The Wonders; Viva
Oh yeah, I saw these a few weeks ago, and meant to write them up, and should do so now before I forget.
So, The Wonders is by Alice Rohrwacher, who made Happy as Lazzaro. That movie started off in a kind of timeless Italian countryside and then took some really surprising twists. This earlier movie of hers starts in a timeless Italian countryside, and mostly doesn’t have those twists.
It’s about a family of beekeepers; they’re poor and rural, and there’s a bit of a sense that the passage of time is making their lifestyle less possible, with things like “sanitation standards” and the like. The movie follows them — in particular, the oldest daughter — over a period of time where they take in a foster kid and enter into a reality show (which is trying to find “The Countryside Wonders,” producers making traditional Italian foods in the old ways, as a kind of tourist thing). It’s well-made and enjoyable and maybe just a little too obvious in its themes and story beats.

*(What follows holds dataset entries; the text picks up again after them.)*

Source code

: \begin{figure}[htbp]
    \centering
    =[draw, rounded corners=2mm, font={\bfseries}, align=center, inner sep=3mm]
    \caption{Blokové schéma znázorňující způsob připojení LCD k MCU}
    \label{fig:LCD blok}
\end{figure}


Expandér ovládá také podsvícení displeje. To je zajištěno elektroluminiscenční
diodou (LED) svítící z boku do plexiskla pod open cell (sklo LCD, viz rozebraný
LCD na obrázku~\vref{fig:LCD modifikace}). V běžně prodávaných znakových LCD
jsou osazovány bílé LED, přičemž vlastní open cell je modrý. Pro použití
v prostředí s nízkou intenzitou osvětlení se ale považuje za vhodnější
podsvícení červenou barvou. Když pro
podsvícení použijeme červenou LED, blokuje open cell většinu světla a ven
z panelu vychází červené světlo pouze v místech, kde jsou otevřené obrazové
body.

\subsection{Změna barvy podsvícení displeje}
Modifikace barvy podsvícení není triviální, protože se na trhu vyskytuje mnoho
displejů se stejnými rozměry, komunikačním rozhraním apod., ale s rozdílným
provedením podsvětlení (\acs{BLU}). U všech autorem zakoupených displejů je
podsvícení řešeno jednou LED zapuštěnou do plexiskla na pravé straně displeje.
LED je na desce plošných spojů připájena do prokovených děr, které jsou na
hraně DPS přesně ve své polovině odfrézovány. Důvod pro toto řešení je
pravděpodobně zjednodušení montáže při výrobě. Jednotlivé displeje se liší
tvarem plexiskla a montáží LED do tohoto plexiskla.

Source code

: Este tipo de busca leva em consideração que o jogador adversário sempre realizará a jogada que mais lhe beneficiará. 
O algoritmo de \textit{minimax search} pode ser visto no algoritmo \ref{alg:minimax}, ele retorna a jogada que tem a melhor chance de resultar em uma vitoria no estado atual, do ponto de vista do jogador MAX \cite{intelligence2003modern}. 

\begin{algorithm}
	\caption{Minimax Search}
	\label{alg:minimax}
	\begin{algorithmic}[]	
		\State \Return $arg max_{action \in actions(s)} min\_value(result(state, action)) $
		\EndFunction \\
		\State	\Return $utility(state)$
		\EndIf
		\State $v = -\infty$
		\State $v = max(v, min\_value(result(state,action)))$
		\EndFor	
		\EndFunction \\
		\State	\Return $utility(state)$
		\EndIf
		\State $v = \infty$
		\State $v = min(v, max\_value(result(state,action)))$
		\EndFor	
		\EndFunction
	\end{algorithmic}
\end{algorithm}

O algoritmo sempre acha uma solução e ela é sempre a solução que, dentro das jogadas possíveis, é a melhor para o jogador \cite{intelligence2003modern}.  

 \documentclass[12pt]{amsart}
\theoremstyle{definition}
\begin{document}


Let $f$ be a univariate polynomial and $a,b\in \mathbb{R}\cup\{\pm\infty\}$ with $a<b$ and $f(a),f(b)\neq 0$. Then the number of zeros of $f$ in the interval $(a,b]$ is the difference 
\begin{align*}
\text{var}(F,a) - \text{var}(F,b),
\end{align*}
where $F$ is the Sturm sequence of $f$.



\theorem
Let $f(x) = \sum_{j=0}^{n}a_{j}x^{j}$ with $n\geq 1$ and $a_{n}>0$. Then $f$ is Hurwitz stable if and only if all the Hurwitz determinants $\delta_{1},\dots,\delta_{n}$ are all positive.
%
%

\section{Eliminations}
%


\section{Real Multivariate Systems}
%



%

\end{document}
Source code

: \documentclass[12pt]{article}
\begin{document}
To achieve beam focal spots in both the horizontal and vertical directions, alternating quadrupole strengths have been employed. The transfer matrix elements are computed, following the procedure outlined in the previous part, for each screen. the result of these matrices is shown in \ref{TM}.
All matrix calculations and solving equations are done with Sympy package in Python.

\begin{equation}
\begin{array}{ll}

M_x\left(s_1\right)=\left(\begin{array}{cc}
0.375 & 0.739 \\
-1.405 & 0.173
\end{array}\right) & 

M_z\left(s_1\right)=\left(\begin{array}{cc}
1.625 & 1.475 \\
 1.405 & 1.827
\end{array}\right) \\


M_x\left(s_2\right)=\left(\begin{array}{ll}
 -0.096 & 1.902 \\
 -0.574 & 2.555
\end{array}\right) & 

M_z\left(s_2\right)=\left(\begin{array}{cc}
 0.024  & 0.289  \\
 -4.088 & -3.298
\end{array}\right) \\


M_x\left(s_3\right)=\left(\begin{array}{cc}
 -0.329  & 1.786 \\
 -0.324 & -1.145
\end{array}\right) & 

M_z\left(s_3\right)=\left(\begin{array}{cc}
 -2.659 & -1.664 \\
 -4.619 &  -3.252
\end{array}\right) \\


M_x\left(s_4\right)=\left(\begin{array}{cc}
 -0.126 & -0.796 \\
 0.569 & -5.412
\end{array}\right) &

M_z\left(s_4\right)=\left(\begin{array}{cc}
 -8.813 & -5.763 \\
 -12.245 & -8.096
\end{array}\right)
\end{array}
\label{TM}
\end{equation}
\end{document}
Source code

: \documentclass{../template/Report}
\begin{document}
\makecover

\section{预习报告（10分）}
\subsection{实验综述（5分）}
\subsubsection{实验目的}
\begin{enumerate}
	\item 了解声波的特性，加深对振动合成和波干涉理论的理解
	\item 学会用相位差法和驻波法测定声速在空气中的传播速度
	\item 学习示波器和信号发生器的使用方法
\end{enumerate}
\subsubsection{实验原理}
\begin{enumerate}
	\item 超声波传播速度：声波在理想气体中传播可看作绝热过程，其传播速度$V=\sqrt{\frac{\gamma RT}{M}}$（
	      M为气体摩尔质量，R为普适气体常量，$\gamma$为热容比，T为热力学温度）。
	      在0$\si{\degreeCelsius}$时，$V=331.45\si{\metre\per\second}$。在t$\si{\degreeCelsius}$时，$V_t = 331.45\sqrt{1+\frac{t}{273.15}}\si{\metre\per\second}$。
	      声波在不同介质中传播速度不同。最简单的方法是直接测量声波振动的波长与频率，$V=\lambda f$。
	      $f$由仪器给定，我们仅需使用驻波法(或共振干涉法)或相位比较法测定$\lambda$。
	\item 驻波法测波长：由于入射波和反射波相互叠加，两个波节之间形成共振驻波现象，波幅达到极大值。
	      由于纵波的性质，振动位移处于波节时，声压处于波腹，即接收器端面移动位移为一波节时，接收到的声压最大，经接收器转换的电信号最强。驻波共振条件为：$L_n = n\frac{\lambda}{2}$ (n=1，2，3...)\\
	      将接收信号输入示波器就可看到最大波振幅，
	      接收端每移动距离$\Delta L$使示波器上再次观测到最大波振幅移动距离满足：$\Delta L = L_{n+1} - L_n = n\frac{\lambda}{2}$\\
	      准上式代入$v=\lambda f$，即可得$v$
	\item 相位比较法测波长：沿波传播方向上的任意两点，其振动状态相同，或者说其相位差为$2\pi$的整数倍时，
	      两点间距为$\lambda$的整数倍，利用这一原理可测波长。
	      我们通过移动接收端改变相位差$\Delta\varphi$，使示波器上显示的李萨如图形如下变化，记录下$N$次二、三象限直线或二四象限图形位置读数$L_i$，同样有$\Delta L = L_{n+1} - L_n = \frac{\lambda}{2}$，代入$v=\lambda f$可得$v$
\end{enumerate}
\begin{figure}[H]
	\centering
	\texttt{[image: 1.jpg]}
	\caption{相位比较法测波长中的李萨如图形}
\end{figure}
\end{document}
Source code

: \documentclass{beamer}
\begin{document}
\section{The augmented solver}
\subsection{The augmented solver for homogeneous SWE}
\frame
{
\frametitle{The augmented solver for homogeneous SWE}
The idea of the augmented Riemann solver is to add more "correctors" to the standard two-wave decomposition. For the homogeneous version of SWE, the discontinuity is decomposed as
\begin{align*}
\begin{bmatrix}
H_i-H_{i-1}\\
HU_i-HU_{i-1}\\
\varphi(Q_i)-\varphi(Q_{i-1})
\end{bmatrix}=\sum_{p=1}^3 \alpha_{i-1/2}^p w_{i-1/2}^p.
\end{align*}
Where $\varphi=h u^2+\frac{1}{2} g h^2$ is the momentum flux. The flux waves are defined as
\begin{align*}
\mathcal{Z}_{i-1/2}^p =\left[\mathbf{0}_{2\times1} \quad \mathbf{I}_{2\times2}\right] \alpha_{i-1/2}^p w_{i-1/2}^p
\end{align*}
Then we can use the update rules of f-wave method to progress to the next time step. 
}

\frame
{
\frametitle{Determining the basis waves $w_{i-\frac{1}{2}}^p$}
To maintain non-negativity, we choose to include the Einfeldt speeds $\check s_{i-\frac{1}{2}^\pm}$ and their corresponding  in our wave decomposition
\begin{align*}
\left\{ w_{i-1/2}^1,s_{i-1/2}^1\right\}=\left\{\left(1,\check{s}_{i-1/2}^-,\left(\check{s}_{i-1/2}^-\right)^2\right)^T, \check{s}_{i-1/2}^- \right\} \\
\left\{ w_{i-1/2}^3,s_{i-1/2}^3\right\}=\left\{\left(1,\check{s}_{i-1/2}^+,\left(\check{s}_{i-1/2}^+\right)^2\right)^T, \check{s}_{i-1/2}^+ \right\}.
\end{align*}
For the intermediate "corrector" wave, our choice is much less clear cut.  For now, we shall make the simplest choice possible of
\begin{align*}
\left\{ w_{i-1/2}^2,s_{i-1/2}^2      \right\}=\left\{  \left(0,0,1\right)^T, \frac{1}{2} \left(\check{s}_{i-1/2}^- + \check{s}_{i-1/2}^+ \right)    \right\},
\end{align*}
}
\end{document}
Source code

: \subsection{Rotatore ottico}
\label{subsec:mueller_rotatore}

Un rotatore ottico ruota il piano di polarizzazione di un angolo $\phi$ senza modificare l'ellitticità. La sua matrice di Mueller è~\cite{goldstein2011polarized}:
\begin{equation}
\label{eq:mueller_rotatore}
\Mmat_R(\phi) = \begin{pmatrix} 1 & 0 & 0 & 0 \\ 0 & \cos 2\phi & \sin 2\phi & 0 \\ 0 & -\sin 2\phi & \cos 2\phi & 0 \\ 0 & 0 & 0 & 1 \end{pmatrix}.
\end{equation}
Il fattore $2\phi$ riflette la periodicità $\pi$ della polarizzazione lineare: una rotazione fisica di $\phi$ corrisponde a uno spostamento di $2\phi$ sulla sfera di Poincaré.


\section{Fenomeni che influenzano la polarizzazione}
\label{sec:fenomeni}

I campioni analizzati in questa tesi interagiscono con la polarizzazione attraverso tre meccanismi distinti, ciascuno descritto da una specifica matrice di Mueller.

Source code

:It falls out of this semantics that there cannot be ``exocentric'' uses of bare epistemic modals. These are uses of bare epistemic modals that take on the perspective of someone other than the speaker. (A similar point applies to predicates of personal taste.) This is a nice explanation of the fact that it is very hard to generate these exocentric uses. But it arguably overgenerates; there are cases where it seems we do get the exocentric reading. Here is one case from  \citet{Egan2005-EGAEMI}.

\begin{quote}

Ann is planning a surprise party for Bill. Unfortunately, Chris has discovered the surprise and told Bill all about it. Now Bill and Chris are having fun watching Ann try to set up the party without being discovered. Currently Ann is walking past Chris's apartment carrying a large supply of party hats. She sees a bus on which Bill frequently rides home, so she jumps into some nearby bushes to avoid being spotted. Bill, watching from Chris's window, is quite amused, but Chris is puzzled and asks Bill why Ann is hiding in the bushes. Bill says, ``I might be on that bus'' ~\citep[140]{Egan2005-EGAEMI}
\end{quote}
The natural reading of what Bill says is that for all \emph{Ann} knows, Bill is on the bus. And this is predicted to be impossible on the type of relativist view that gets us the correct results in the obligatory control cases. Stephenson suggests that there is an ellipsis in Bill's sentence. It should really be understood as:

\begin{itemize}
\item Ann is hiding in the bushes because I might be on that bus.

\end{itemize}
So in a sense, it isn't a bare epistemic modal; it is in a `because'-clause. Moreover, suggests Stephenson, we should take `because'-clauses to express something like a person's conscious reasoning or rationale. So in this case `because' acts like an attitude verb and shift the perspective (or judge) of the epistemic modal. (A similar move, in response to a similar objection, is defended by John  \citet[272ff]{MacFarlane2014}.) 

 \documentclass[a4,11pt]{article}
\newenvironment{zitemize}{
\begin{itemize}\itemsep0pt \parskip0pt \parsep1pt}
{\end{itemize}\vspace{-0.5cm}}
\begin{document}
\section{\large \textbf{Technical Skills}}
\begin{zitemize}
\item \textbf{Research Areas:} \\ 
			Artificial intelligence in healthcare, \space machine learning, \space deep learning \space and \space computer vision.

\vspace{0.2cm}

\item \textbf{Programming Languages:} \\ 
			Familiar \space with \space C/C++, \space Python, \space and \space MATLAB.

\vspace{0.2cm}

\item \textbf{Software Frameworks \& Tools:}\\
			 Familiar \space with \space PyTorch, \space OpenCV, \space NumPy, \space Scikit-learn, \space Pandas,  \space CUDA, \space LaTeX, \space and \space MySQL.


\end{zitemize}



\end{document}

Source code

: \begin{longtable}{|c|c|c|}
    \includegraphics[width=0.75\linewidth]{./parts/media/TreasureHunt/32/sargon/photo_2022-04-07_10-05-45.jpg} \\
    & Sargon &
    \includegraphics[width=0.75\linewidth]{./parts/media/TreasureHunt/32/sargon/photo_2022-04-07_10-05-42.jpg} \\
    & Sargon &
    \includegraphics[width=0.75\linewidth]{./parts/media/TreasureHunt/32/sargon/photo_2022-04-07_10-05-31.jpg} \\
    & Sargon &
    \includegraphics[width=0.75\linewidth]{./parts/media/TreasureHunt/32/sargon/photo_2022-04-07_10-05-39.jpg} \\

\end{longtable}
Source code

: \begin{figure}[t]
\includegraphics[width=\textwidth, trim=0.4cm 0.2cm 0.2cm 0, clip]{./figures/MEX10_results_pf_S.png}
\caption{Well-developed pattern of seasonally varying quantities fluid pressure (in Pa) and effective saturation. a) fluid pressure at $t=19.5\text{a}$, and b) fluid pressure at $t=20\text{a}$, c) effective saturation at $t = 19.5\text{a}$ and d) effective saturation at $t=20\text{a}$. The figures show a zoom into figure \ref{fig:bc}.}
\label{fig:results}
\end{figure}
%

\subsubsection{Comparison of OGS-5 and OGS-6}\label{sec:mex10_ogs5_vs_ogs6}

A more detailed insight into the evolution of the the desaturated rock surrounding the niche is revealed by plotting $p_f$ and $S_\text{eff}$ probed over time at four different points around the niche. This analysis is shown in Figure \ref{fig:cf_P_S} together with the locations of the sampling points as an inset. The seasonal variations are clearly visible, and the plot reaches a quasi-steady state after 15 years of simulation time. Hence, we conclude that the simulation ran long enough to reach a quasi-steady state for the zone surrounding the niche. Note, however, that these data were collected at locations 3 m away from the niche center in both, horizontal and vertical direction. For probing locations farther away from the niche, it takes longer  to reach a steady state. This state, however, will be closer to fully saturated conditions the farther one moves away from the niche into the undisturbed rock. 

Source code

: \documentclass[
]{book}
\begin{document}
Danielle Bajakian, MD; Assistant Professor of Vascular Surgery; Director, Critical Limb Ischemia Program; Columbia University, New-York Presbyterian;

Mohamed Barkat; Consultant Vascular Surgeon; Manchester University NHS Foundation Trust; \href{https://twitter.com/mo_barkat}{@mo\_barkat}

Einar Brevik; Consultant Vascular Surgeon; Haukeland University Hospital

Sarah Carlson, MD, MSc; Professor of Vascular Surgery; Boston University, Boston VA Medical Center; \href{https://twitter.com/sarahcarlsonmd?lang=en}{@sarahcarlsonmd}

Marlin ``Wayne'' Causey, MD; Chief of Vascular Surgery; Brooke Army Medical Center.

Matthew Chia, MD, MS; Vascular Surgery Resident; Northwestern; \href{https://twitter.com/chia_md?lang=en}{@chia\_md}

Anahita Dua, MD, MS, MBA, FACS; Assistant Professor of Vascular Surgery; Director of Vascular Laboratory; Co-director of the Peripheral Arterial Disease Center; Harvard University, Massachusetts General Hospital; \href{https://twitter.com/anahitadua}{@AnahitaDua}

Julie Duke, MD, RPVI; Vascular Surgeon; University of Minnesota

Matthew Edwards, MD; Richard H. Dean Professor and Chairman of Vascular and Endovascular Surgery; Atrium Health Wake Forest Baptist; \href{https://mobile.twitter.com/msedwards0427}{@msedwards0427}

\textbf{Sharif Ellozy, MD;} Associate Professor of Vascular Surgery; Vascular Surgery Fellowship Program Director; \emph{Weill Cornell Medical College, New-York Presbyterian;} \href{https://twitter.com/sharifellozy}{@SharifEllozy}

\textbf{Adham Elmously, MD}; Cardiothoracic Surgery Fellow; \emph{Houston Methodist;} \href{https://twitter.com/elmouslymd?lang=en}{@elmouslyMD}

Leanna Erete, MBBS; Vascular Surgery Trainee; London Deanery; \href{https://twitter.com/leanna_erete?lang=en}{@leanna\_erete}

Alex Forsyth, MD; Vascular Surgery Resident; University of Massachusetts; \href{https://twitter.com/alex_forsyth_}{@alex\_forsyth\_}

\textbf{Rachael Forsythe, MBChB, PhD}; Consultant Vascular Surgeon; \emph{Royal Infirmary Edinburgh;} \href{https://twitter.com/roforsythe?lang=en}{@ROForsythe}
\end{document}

Viva is by Anna Biller, who also made The Love Witch. Like that, this is a hypersaturated hyper-stylized movie with hyper-mannered acting; it’s just pervaded through with her style. Also like The Love Witch, it’s taking a feminist angle on a kind of ’70s sexploitation film. But this is definitely an earlier film from her career, because it’s working in broader strokes with less subtlety. It’s a fascinating movie stylistically, but if it were made with a more conventional aesthetic, it’s a little thin.
So I think my takeaway in both cases is that Biller and Rohrwacher are both talented film-makers, and these earlier films of theirs are, in fact, really good and built their reputations deservedly; but that they’ve both gotten better as they’ve gotten more experience, which is the way you’d want that to go, all things considered.